Roosendaal

Middelbare scholen maken zich klaar voor anderhalvemetersamenleving

Vincent Krijtenburg Vincent Krijtenburg

Basisschoolleerlingen gaan na de meivakantie weer naar school. De middelbare scholen blijven nog tot 1 juni dicht. Maar de tieners moeten straks ook op school anderhalve meter afstand houden. Dus de scholen zijn druk bezig uit te zoeken hoe ze les kunnen geven volgens de coronaregels.

Docenten op het middelbaar onderwijs hebben vanwege de coronacrisis al flink moeten experimenteren met andere lesmethodes. Zo ook het personeel van het Jan Tinbergen College in Roosendaal, die de afgelopen weken digitale lessen hebben gegeven. Maar het JTC staat nu voor de volgende uitdaging. Want hoe organiseer je de leerlingenstroom als straks de school weer open gaat? De leerlingen moeten namelijk wel ‘gewoon’ anderhalve meter bij elkaar uit de buurt blijven.

Niet alle leerlingen tegelijk op school

“Dat betekent dat we 2 dingen gaan doen,” legt Charles van Wettum uit, rector op het JTC. Als eerste moeten natuurlijk de lessen tot 1 juni doorgaan. “We gaan door met ons digitale onderwijs, zoals we dat tot nu toe gedaan hebben. We hebben 4 mei nog een studiedag en dan gaan we kijken of we voor de komende paar weken nog een verbeterproces op de rails kunnen zetten. Of er dingen anders en beter kunnen.”

Dan is er de tijd na 1 juni. “En dat betekent dat we gaan nadenken over ‘wat betekent een anderhalvemetersamenleving nou voor de scholen,” aldus Van Wettum. “Want kijk, we hebben prachtige lokalen. Een lokaal is 50 vierkante meter. Daar zitten normaal 30 leerlingen. Maar daar zitten er nu maximaal 12 of zo, denk ik. We kunnen nooit alle leerlingen tegelijk op school meer ontvangen.”

Alles plannen: vanaf het fietsenhok tot in de klas

De anderhalvemeter afstand geldt natuurlijk niet alleen in de klas. Dus de school moet er ook rekening mee houden wat leerlingen doen, zodra ze de klas uitlopen. “We kunnen geen pauzes meer houden in deze mooie aula waar 500 leerlingen tegelijk bij elkaar zitten,” legt Van Wettum uit.
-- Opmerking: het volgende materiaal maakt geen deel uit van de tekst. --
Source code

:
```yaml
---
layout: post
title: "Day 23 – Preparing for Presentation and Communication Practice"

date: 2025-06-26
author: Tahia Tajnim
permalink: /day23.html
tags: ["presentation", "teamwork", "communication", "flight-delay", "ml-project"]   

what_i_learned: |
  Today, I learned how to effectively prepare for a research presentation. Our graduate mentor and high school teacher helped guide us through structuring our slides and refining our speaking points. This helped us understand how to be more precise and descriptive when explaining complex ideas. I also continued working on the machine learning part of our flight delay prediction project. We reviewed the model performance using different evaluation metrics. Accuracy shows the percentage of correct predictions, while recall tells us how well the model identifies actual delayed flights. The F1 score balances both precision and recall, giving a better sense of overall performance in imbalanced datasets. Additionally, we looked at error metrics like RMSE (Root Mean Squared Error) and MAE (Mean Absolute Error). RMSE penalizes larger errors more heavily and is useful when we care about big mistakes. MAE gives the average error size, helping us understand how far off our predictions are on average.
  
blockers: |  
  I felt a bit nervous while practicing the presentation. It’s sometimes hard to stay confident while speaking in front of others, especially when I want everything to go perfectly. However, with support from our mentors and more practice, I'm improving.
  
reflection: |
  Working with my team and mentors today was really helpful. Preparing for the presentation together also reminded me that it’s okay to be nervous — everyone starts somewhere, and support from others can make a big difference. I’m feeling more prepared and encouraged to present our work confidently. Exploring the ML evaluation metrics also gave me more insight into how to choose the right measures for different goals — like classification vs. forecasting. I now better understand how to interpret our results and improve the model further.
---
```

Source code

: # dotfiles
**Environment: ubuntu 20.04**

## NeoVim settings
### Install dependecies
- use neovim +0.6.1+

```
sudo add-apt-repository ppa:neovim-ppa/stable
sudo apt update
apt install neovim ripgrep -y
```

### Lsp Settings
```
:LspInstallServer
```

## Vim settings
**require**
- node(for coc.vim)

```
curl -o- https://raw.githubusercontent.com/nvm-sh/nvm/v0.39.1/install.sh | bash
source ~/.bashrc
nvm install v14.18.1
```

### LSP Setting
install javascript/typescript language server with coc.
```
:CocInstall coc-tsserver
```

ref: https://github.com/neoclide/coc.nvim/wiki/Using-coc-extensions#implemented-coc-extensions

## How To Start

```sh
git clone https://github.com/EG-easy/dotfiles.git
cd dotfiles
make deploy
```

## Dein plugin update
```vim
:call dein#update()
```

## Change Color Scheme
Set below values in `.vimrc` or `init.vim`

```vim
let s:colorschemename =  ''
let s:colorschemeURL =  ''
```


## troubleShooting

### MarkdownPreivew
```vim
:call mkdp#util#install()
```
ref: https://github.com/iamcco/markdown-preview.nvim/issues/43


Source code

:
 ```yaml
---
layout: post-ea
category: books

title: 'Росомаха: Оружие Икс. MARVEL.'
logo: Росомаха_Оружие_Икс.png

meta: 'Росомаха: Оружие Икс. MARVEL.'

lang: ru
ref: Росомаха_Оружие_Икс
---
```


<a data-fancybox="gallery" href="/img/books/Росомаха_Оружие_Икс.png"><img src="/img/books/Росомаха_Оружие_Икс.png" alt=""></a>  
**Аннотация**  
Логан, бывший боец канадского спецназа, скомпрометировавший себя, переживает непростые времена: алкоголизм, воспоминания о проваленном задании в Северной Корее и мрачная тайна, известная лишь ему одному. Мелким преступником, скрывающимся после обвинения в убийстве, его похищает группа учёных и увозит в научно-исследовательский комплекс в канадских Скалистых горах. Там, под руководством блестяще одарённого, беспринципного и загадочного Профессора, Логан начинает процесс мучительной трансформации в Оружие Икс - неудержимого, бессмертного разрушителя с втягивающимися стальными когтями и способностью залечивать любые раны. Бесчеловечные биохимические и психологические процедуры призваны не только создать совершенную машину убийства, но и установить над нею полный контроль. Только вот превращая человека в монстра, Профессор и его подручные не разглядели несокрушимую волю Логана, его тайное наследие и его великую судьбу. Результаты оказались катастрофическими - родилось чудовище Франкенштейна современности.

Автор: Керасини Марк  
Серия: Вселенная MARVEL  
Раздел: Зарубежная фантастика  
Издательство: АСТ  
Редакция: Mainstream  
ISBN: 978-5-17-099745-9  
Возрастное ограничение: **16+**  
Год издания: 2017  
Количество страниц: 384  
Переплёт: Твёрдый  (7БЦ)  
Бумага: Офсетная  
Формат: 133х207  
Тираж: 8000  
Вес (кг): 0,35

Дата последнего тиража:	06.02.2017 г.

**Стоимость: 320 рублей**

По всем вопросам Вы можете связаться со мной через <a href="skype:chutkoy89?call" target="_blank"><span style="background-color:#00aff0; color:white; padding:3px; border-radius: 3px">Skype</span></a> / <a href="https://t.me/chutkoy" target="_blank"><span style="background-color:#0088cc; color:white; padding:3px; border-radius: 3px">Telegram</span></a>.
Sterker nog, de school moet uitdenken hoe ze de leerlingen van begin tot het einde uit elkaar kunnen houden.

“Dus we moeten over alle onderdelen van de school opnieuw nadenken: hoe komen leerlingen ’s ochtends aan, hoe doen we de fietsenstallingen, hoe regelen we het als ze van de fiets naar het lokaal lopen, hoe regelen we het als ze van tevoren moeten wachten tot de lessen beginnen, hoe regelen we het in de lessen zelf, hoe doen we pauzes? En da’s een geweldige klus,” legt Van Wettum uit.

Popelen om te beginnen

“Daar hebben we natuurlijk al lang over nagedacht. We hebben scenario’s liggen over wat we op welke momenten zouden kunnen gaan doen. Maar we moeten die boel wel vertalen naar 1 juni en hoe we dat dan heel concreet gaan inrichten,” aldus de rector. En hoe groot de klus ook is, Van Wettum en zijn collega’s willen er graag mee aan de slag.

“Iedereen staat te popelen om te beginnen, want dit is natuurlijk geen onderwijs. Wij hebben niet voor het onderwijs gekozen in onze carrières om achter een computer te gaan zitten en te gaan praten tegen een stel mensen die je niet ziet,” lacht Van Wettum. “Interactie, menselijke contacten zijn essentieel voor onderwijs. Dat geldt zowel voor de docenten als voor de leerlingen. En dat missen we geweldig.”